*** INPUT MATERIAL Section Begins ***

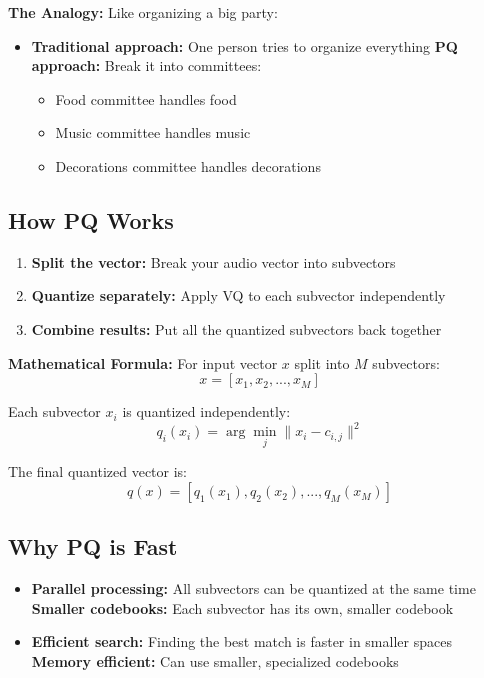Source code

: \documentclass[12pt]{article}
\begin{document}
\textbf{The Analogy:} Like organizing a big party:
\begin{itemize}
    \item \textbf{Traditional approach:} One person tries to organize everything
    \textbf{PQ approach:} Break it into committees:
    \begin{itemize}
        \item Food committee handles food
        \item Music committee handles music
        \item Decorations committee handles decorations
    \end{itemize}
\end{itemize}

\subsection{How PQ Works}

\begin{enumerate}
    \item \textbf{Split the vector:} Break your audio vector into subvectors
    \item \textbf{Quantize separately:} Apply VQ to each subvector independently
    \item \textbf{Combine results:} Put all the quantized subvectors back together
\end{enumerate}

\textbf{Mathematical Formula:} For input vector $x$ split into $M$ subvectors:
$$x = [x_1, x_2, ..., x_M]$$

Each subvector $x_i$ is quantized independently:
$$q_i(x_i) = \arg\min_{j} \|x_i - c_{i,j}\|^2$$

The final quantized vector is:
$$q(x) = [q_1(x_1), q_2(x_2), ..., q_M(x_M)]$$

\subsection{Why PQ is Fast}

\begin{itemize}
    \item \textbf{Parallel processing:} All subvectors can be quantized at the same time
    \textbf{Smaller codebooks:} Each subvector has its own, smaller codebook
    \item \textbf{Efficient search:} Finding the best match is faster in smaller spaces
    \textbf{Memory efficient:} Can use smaller, specialized codebooks
\end{itemize}
\end{document}
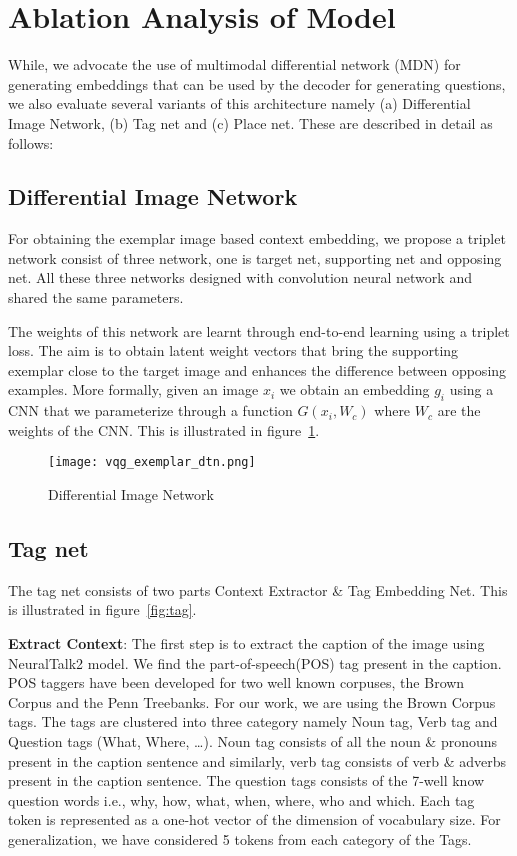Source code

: \documentclass[11pt,a4paper]{article}
\begin{document}
\section{Ablation Analysis of Model}

\label{sec-4}
 While,  we  advocate  the  use  of  multimodal  differential network (MDN) for generating embeddings that can be used by the decoder for generating questions, we also evaluate several variants of this architecture namely (a) Differential Image Network, (b) Tag net and  (c) Place net. These are described in detail as follows:

\subsection{Differential Image Network}


For obtaining the exemplar image based context embedding, we propose a triplet network consist of three network, one is target net, supporting net and opposing net.  All these three networks designed with convolution neural network and shared the same parameters.

The weights of this network are learnt through end-to-end learning using  a triplet loss.  The aim is to obtain latent weight vectors that bring the supporting exemplar close to the target image  and enhances the difference between opposing examples.  More formally, given an image $x_i$ we obtain an embedding $g_i$ using a CNN that we parameterize through a function $G(x_i,W_c)$ where $W_c$ are the weights of the CNN. This is illustrated in  figure~\ref{fig:DTN}.   
\begin{figure}[ht]
\centering
\texttt{[image: vqg\_exemplar\_dtn.png]}
	\caption{ Differential Image Network }
	\label{fig:DTN}
\end{figure}










\subsection{Tag net}
\label{sec:tag}
The tag net consists of two parts Context Extractor \& Tag Embedding Net. This is illustrated in figure~\ref{fig:tag}.

\textbf{Extract Context}:
The first step is to extract the caption of the image using NeuralTalk2 \cite{Karpathy_NIPS2014} model. We find the part-of-speech(POS) tag present in the caption. POS taggers have been developed for two well known corpuses, the Brown Corpus and the Penn Treebanks. For our work, we are using the Brown Corpus tags. The tags are clustered into three category namely Noun tag, Verb tag and Question tags (What, Where, \dots). Noun tag consists of all the noun \& pronouns present in the caption sentence and similarly, verb tag consists of verb \& adverbs present in the caption sentence. The question tags consists of the 7-well know question words {i.e., why, how, what, when, where, who and which}. Each tag token is represented as a one-hot vector of the dimension of vocabulary size. For generalization, we have considered 5 tokens from each category of the Tags.
\end{document}
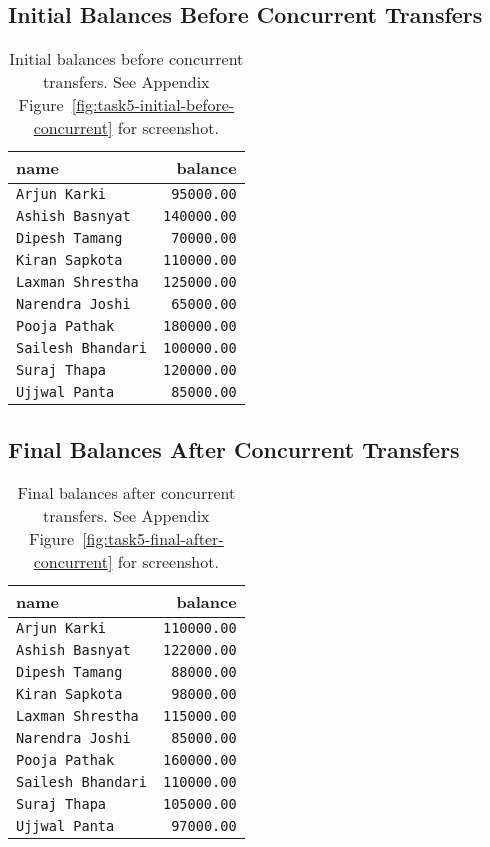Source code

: \subsection{Initial Balances Before Concurrent Transfers}
\begin{table}[H]
  \centering
  \begin{tabular}{|l|r|}
    \hline
    \textbf{name} & \textbf{balance} \\
    \hline
    \texttt{Arjun Karki} & \texttt{95000.00} \\
    \texttt{Ashish Basnyat} & \texttt{140000.00} \\
    \texttt{Dipesh Tamang} & \texttt{70000.00} \\
    \texttt{Kiran Sapkota} & \texttt{110000.00} \\
    \texttt{Laxman Shrestha} & \texttt{125000.00} \\
    \texttt{Narendra Joshi} & \texttt{65000.00} \\
    \texttt{Pooja Pathak} & \texttt{180000.00} \\
    \texttt{Sailesh Bhandari} & \texttt{100000.00} \\
    \texttt{Suraj Thapa} & \texttt{120000.00} \\
    \texttt{Ujjwal Panta} & \texttt{85000.00} \\
    \hline
  \end{tabular}
  \caption{Initial balances before concurrent transfers. See Appendix Figure~\ref{fig:task5-initial-before-concurrent} for screenshot.}
\end{table}

\subsection{Final Balances After Concurrent Transfers}
\begin{table}[H]
  \centering
  \begin{tabular}{|l|r|}
    \hline
    \textbf{name} & \textbf{balance} \\
    \hline
    \texttt{Arjun Karki} & \texttt{110000.00} \\
    \texttt{Ashish Basnyat} & \texttt{122000.00} \\
    \texttt{Dipesh Tamang} & \texttt{88000.00} \\
    \texttt{Kiran Sapkota} & \texttt{98000.00} \\
    \texttt{Laxman Shrestha} & \texttt{115000.00} \\
    \texttt{Narendra Joshi} & \texttt{85000.00} \\
    \texttt{Pooja Pathak} & \texttt{160000.00} \\
    \texttt{Sailesh Bhandari} & \texttt{110000.00} \\
    \texttt{Suraj Thapa} & \texttt{105000.00} \\
    \texttt{Ujjwal Panta} & \texttt{97000.00} \\
    \hline
  \end{tabular}
  \caption{Final balances after concurrent transfers. See Appendix Figure~\ref{fig:task5-final-after-concurrent} for screenshot.}
\end{table}

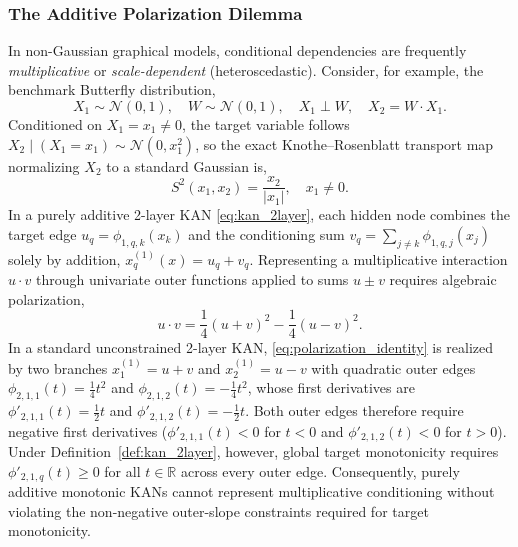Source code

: \documentclass[11pt,a4paper]{article}
\theoremstyle{plain}
\theoremstyle{definition}
\theoremstyle{remark}
\begin{document}
\subsubsection{The Additive Polarization Dilemma}
In non-Gaussian graphical models, conditional dependencies are frequently \emph{multiplicative} or \emph{scale-dependent} (heteroscedastic). Consider, for example, the benchmark Butterfly distribution,
\begin{equation}
    X_1 \sim \mathcal{N}(0, 1), \quad W \sim \mathcal{N}(0, 1), \quad X_1 \perp W, \quad X_2 = W \cdot X_1.
    \label{eq:butterfly_def}
\end{equation}
Conditioned on $X_1 = x_1 \neq 0$, the target variable follows $X_2 \mid (X_1 = x_1) \sim \mathcal{N}(0, x_1^2)$, so the exact Knothe--Rosenblatt transport map normalizing $X_2$ to a standard Gaussian is,
\begin{equation}
    S^2(x_1, x_2) = \frac{x_2}{|x_1|}, \quad x_1 \neq 0.
    \label{eq:butterfly_ideal_map}
\end{equation}
In a purely additive 2-layer KAN \eqref{eq:kan_2layer}, each hidden node combines the target edge $u_q = \phi_{1, q, k}(x_k)$ and the conditioning sum $v_q = \sum_{j \neq k} \phi_{1, q, j}(x_j)$ solely by addition, $x^{(1)}_q(x) = u_q + v_q$. Representing a multiplicative interaction $u \cdot v$ through univariate outer functions applied to sums $u \pm v$ requires algebraic polarization,
\begin{equation}
    u \cdot v = \frac{1}{4}(u + v)^2 - \frac{1}{4}(u - v)^2.
    \label{eq:polarization_identity}
\end{equation}
In a standard unconstrained 2-layer KAN, \eqref{eq:polarization_identity} is realized by two branches $x^{(1)}_1 = u + v$ and $x^{(1)}_2 = u - v$ with quadratic outer edges $\phi_{2, 1, 1}(t) = \frac{1}{4}t^2$ and $\phi_{2, 1, 2}(t) = -\frac{1}{4}t^2$, whose first derivatives are $\phi'_{2, 1, 1}(t) = \frac{1}{2}t$ and $\phi'_{2, 1, 2}(t) = -\frac{1}{2}t$. Both outer edges therefore require negative first derivatives ($\phi'_{2, 1, 1}(t) < 0$ for $t < 0$ and $\phi'_{2, 1, 2}(t) < 0$ for $t > 0$). Under Definition~\ref{def:kan_2layer}, however, global target monotonicity requires $\phi'_{2, 1, q}(t) \ge 0$ for all $t \in \mathbb{R}$ across every outer edge. Consequently, purely additive monotonic KANs cannot represent multiplicative conditioning without violating the non-negative outer-slope constraints required for target monotonicity.
\end{document}
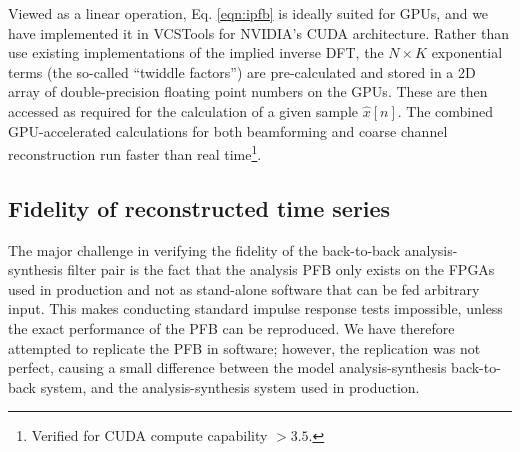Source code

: \documentclass{pasa}%
\newcommand{\vcstools}{VCSTools}
\begin{document}
Viewed as a linear operation, Eq. \eqref{eqn:ipfb} is ideally suited for GPUs, and we have implemented it in \vcstools{} for NVIDIA's CUDA architecture.
Rather than use existing implementations of the implied inverse DFT, the $N \times K$ exponential terms (the so-called ``twiddle factors'') are pre-calculated and stored in a 2D array of double-precision floating point numbers on the GPUs.
These are then accessed as required for the calculation of a given sample $\hat{x}[n]$.
The combined GPU-accelerated calculations for both beamforming and coarse channel reconstruction run faster than real time\footnote{Verified for CUDA compute capability $>3.5$.}.

\subsection{Fidelity of reconstructed time series}
\label{sec:fidelity}

The major challenge in verifying the fidelity of the back-to-back analysis-synthesis filter pair is the fact that the analysis PFB only exists on the FPGAs used in production and not as stand-alone software that can be fed arbitrary input.
This makes conducting standard impulse response tests impossible, unless the exact performance of the PFB can be reproduced.
We have therefore attempted to replicate the PFB in software; however, the replication was not perfect, causing a small difference between the model analysis-synthesis back-to-back system, and the analysis-synthesis system used in production.
\end{document}
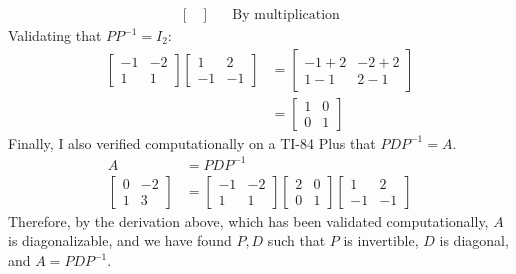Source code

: \documentclass[10pt,letterpaper,final]{report}
\newcommand{\reason}[1]{&& \text{#1}}
\begin{document}
\begin{enumerate}[label=(\alph*)]
\begin{align*}
\begin{bmatrix}
                     \end{bmatrix} \reason{By multiplication}
        \end{align*}
        Validating that $PP^{-1} = I_2$:
        \begin{align*}
          \begin{bmatrix}
            -1 & -2 \\
            1  & 1
          \end{bmatrix}\begin{bmatrix}
                         1  & 2  \\
                         -1 & -1
                       \end{bmatrix} & = \begin{bmatrix}
                                           -1 + 2 & -2 + 2 \\
                                           1 - 1  & 2 - 1
                                         \end{bmatrix}    \\[1ex]
                                         & = \begin{bmatrix}
                                               1 & 0 \\
                                               0 & 1
                                             \end{bmatrix}
        \end{align*}
        Finally, I also verified computationally on a TI-84 Plus that $PDP^{-1} = A$.
        \begin{align*}
          A                 & = PDP^{-1}                               \\[1ex]
          \begin{bmatrix}
            0 & -2 \\
            1 & 3
          \end{bmatrix} & = \begin{bmatrix}
                              -1 & -2 \\
                              1  & 1
                            \end{bmatrix}\begin{bmatrix}
                                           2 & 0 \\
                                           0 & 1
                                         \end{bmatrix}\begin{bmatrix}
                                                        1  & 2  \\
                                                        -1 & -1
                                                      \end{bmatrix}
        \end{align*}
        Therefore, by the derivation above, which has been validated computationally, $A$ is diagonalizable, and we have found $P, D$ such that $P$ is invertible, $D$ is diagonal, and $A = PDP^{-1}$.


\end{enumerate}
\end{document}
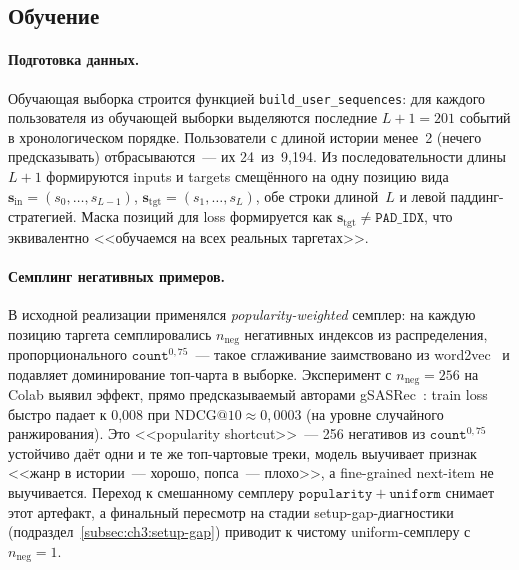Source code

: \subsection{Обучение}\label{subsec:ch3:scorer-train}

\paragraph{Подготовка данных.} Обучающая выборка строится функцией \texttt{build\_user\_sequences}: для каждого пользователя из обучающей выборки выделяются последние $L + 1 = 201$ событий в хронологическом порядке. Пользователи с длиной истории менее~2 (нечего предсказывать) отбрасываются~--- их 24~из~9{,}194. Из последовательности длины $L + 1$ формируются inputs и targets смещённого на одну позицию вида $\mathbf{s}_{\mathrm{in}} = (s_0, \ldots, s_{L-1})$, $\mathbf{s}_{\mathrm{tgt}} = (s_1, \ldots, s_L)$, обе строки длиной~$L$ и левой паддинг-стратегией. Маска позиций для loss формируется как $\mathbf{s}_{\mathrm{tgt}} \neq \mathtt{PAD\_IDX}$, что эквивалентно <<обучаемся на всех реальных таргетах>>.

\paragraph{Семплинг негативных примеров.} В исходной реализации применялся \emph{popularity-weighted} семплер: на каждую позицию таргета семплировались $n_{\mathrm{neg}}$ негативных индексов из распределения, пропорционального $\mathtt{count}^{0{,}75}$~--- такое сглаживание заимствовано из word2vec~\cite{koren2009matrix} и подавляет доминирование топ-чарта в выборке. Эксперимент с $n_{\mathrm{neg}} = 256$ на Colab выявил эффект, прямо предсказываемый авторами gSASRec~\cite{gsasrec2023}: train loss быстро падает к 0{,}008 при $\mathrm{NDCG@10} \approx 0{,}0003$ (на уровне случайного ранжирования). Это <<popularity shortcut>>~--- 256 негативов из $\mathtt{count}^{0{,}75}$ устойчиво даёт одни и те же топ-чартовые треки, модель выучивает признак <<жанр в истории~--- хорошо, попса~--- плохо>>, а fine-grained next-item не выучивается. Переход к смешанному семплеру $\mathtt{popularity} + \mathtt{uniform}$ снимает этот артефакт, а финальный пересмотр на стадии setup-gap-диагностики (подраздел~\ref{subsec:ch3:setup-gap}) приводит к чистому uniform-семплеру с $n_{\mathrm{neg}} = 1$.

*** INPUT MATERIAL Section Ends ***

## TASK DESCRIPTION
For the word "Tamang", go through the records and show each line that carries it.

## WRITTEN RESPONSE
    \texttt{Dipesh Tamang} & \texttt{70000.00} \\
    \texttt{Dipesh Tamang} & \texttt{88000.00} \\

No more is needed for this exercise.